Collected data
+===+

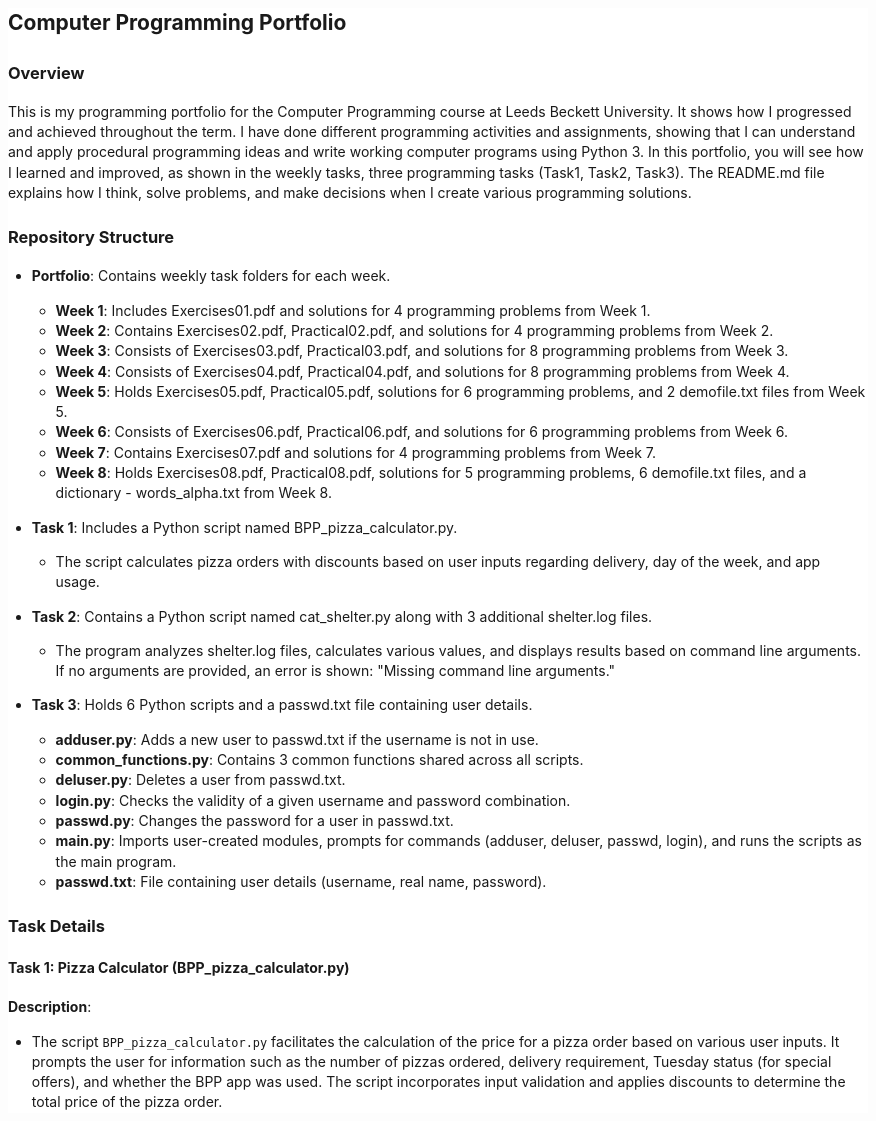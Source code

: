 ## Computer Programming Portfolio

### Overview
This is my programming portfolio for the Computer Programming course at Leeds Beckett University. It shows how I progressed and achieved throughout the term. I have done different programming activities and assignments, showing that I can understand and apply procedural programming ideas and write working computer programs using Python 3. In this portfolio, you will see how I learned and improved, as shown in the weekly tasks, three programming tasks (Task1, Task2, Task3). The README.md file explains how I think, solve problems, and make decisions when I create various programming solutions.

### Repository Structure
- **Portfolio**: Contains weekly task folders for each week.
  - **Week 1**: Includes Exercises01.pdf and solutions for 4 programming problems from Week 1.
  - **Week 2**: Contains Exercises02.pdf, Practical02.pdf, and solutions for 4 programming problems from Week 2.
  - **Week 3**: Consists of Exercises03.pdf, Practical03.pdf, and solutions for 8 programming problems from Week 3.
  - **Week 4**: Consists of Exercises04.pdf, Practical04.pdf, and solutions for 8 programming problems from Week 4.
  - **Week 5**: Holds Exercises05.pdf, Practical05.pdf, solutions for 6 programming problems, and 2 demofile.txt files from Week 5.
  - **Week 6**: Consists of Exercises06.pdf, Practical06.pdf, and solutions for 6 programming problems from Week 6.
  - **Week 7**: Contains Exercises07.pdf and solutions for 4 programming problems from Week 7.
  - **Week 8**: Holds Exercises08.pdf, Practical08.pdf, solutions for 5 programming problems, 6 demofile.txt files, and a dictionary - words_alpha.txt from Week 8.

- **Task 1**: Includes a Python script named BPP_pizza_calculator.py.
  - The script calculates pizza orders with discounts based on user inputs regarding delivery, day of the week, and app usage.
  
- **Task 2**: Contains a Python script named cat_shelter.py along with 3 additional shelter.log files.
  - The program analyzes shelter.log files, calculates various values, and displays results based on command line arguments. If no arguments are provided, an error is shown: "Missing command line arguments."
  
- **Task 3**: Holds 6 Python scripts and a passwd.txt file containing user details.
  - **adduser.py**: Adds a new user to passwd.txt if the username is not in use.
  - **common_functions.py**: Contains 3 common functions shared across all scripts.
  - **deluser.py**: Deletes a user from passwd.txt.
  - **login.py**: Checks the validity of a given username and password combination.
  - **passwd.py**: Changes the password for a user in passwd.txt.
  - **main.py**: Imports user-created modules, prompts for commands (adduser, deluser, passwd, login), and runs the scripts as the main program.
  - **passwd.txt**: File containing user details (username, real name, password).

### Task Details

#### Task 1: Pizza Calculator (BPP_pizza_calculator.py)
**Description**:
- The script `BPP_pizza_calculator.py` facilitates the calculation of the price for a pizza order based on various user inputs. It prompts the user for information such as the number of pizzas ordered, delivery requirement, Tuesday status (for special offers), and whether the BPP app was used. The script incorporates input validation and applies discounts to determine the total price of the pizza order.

+===+

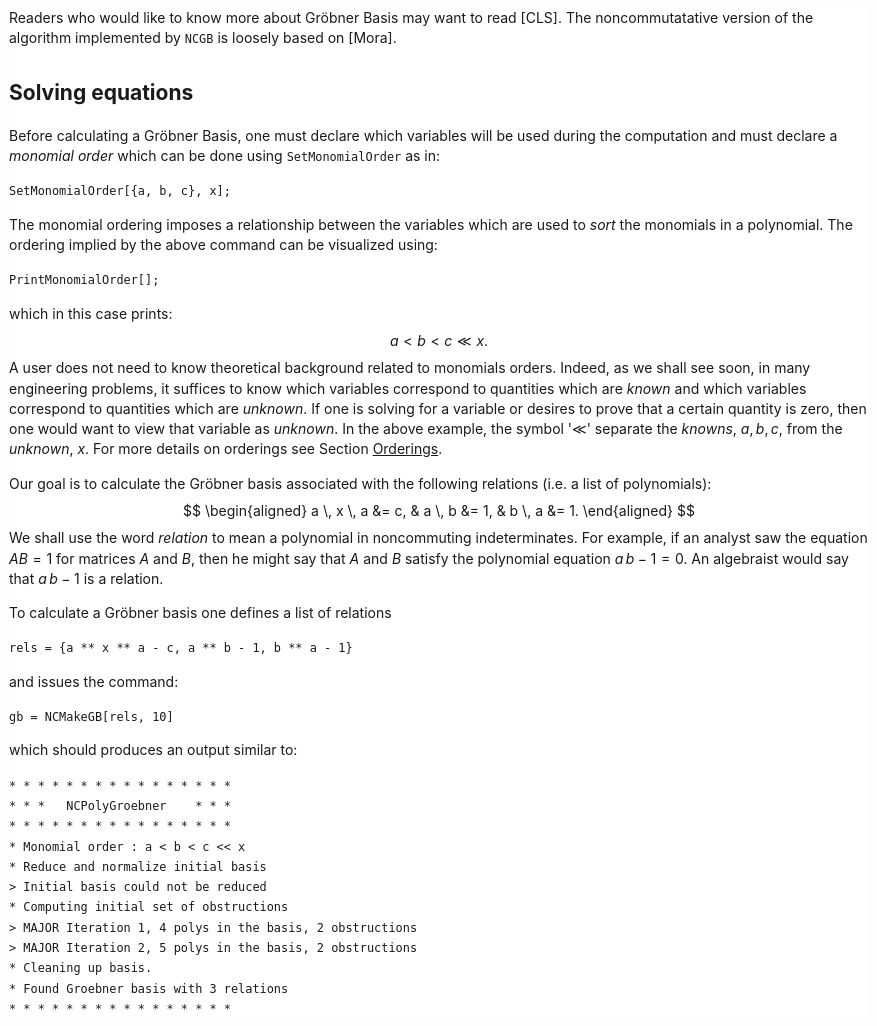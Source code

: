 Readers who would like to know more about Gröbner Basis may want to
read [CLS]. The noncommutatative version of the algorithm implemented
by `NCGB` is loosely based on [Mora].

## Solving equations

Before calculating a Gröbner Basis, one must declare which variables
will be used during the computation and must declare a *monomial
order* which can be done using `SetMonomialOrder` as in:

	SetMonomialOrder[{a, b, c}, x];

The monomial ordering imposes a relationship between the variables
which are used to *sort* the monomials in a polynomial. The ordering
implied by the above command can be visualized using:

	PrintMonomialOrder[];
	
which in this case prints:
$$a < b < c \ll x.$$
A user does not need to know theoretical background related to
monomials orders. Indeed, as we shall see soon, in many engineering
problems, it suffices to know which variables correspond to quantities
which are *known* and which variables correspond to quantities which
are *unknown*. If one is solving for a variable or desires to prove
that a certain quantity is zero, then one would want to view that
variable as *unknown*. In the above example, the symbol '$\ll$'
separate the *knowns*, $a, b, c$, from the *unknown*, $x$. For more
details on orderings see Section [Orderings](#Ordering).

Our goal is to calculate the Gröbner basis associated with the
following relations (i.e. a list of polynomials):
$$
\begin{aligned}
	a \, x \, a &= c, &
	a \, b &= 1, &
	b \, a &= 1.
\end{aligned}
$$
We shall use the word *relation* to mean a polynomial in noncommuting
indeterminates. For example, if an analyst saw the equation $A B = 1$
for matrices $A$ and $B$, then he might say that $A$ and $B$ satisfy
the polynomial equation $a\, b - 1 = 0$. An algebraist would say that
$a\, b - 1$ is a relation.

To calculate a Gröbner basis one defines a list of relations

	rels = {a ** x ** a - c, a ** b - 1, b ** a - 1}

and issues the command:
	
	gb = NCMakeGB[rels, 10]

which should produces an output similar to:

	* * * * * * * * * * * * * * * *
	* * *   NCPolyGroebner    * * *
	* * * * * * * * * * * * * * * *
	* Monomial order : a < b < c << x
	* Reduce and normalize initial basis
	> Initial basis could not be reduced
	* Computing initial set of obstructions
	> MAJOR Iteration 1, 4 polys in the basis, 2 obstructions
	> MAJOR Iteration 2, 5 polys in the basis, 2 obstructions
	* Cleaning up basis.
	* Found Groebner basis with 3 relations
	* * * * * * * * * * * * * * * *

+===+

**Brief:** A bare number is the expected answer: the tally of lines in the records above holding "SetMonomialOrder".

**Your solution:** 2